Records to use Start Marker
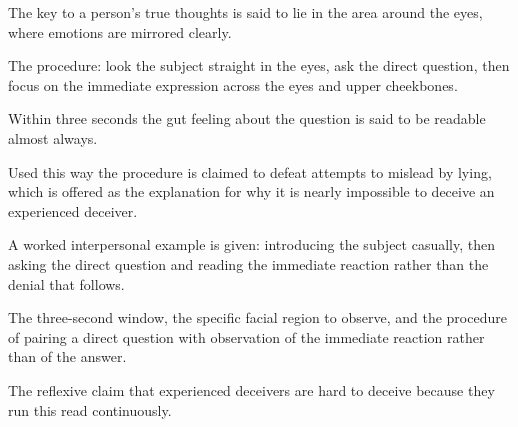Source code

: 

\begin{distilled}
  \item The key to a person's true thoughts is said to lie in the area around the eyes, where emotions are mirrored clearly.
  \item The procedure: look the subject straight in the eyes, ask the direct question, then focus on the immediate expression across the eyes and upper cheekbones.
  \item Within three seconds the gut feeling about the question is said to be readable almost always.
  \item Used this way the procedure is claimed to defeat attempts to mislead by lying, which is offered as the explanation for why it is nearly impossible to deceive an experienced deceiver.
  \item A worked interpersonal example is given: introducing the subject casually, then asking the direct question and reading the immediate reaction rather than the denial that follows.
\end{distilled}

\begin{unique}
  \item The three-second window, the specific facial region to observe, and the procedure of pairing a direct question with observation of the immediate reaction rather than of the answer.
  \item The reflexive claim that experienced deceivers are hard to deceive because they run this read continuously.
\end{unique}
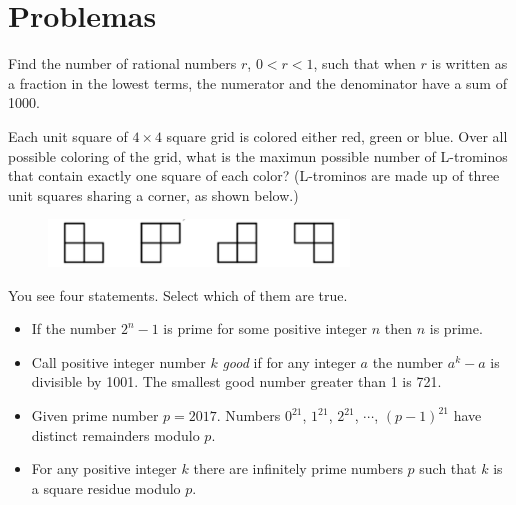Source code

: \section{Problemas}

\begin{section-problem}
    Find the number of rational numbers $r$, $0 < r < 1$, such that when $r$ is written as a fraction in the lowest terms, the numerator and the denominator have a sum of 1000.
\end{section-problem}

\begin{section-problem}
    Each unit square of $4 \times 4$ square grid is colored either red, green or blue.
    Over all possible coloring of the grid, what is the maximun possible number of L-trominos that contain exactly one square of each color? (L-trominos are made up of three unit squares sharing a corner, as shown below.)
    \begin{figure}[htb]
        \centering
        \includegraphics[width=8cm]{images/problem 2}
    \end{figure}
\end{section-problem}

\begin{section-problem}
    You see four statements.
    Select which of them are true.
    \begin{itemize}
        \item If the number $2^n - 1$ is prime for some positive integer $n$ then $n$ is prime.
        \item Call positive integer number $k$ \textit{good} if for any integer $a$ the number $a^k - a$ is divisible by 1001.
        The smallest good number greater than 1 is 721.
        \item Given prime number $p = 2017$.
        Numbers $0^{21}$, $1^{21}$, $2^{21}$, $\cdots$, $(p - 1)^{21}$ have distinct remainders modulo $p$.
        \item For any positive integer $k$ there are infinitely prime numbers $p$ such that $k$ is a square residue modulo $p$.
    \end{itemize}
\end{section-problem}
Records to use End Marker
[Required work] Each entry needs to be retyped exactly; the pictures stay out.

[Solution for this exercise]
Source code

: 

\begin{distilled}
  \item The key to a person's true thoughts is said to lie in the area around the eyes, where emotions are mirrored clearly.
  \item The procedure: look the subject straight in the eyes, ask the direct question, then focus on the immediate expression across the eyes and upper cheekbones.
  \item Within three seconds the gut feeling about the question is said to be readable almost always.
  \item Used this way the procedure is claimed to defeat attempts to mislead by lying, which is offered as the explanation for why it is nearly impossible to deceive an experienced deceiver.
  \item A worked interpersonal example is given: introducing the subject casually, then asking the direct question and reading the immediate reaction rather than the denial that follows.
\end{distilled}

\begin{unique}
  \item The three-second window, the specific facial region to observe, and the procedure of pairing a direct question with observation of the immediate reaction rather than of the answer.
  \item The reflexive claim that experienced deceivers are hard to deceive because they run this read continuously.
\end{unique}
Source code

: \section{Problemas}

\begin{section-problem}
    Find the number of rational numbers $r$, $0 < r < 1$, such that when $r$ is written as a fraction in the lowest terms, the numerator and the denominator have a sum of 1000.
\end{section-problem}

\begin{section-problem}
    Each unit square of $4 \times 4$ square grid is colored either red, green or blue.
    Over all possible coloring of the grid, what is the maximun possible number of L-trominos that contain exactly one square of each color? (L-trominos are made up of three unit squares sharing a corner, as shown below.)
    \begin{figure}[htb]
        \centering
        \includegraphics[width=8cm]{images/problem 2}
    \end{figure}
\end{section-problem}

\begin{section-problem}
    You see four statements.
    Select which of them are true.
    \begin{itemize}
        \item If the number $2^n - 1$ is prime for some positive integer $n$ then $n$ is prime.
        \item Call positive integer number $k$ \textit{good} if for any integer $a$ the number $a^k - a$ is divisible by 1001.
        The smallest good number greater than 1 is 721.
        \item Given prime number $p = 2017$.
        Numbers $0^{21}$, $1^{21}$, $2^{21}$, $\cdots$, $(p - 1)^{21}$ have distinct remainders modulo $p$.
        \item For any positive integer $k$ there are infinitely prime numbers $p$ such that $k$ is a square residue modulo $p$.
    \end{itemize}
\end{section-problem}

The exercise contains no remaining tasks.